- _EXERCISE OBJECTIVE_
Return verbatim every line from the first line of the data below to the line that contains "It does this", inclusive, and no further.

- _DATA FOR PROCESSING_
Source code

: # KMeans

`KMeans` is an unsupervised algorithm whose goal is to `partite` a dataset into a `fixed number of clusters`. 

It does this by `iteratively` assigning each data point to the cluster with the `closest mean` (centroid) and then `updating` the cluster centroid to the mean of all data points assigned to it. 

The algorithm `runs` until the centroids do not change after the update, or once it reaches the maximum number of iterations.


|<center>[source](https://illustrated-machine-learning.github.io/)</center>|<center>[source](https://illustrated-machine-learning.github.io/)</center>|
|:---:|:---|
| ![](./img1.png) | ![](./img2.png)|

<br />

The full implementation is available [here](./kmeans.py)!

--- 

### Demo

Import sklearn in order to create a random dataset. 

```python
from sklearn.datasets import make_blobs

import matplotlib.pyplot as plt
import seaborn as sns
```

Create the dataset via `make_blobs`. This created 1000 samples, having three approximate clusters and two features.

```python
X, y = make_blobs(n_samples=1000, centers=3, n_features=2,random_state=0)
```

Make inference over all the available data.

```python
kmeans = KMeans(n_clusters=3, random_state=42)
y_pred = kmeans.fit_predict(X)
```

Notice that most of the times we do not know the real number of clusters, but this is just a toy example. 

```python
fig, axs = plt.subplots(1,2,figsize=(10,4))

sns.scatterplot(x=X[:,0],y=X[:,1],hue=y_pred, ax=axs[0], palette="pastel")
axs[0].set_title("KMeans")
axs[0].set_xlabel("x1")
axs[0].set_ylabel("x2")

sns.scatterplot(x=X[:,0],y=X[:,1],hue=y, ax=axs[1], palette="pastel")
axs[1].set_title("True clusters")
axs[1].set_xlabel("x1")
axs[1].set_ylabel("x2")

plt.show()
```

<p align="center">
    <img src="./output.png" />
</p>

- _OUTPUT FOR THIS EXERCISE_
Source code

: # KMeans

`KMeans` is an unsupervised algorithm whose goal is to `partite` a dataset into a `fixed number of clusters`. 

It does this by `iteratively` assigning each data point to the cluster with the `closest mean` (centroid) and then `updating` the cluster centroid to the mean of all data points assigned to it. 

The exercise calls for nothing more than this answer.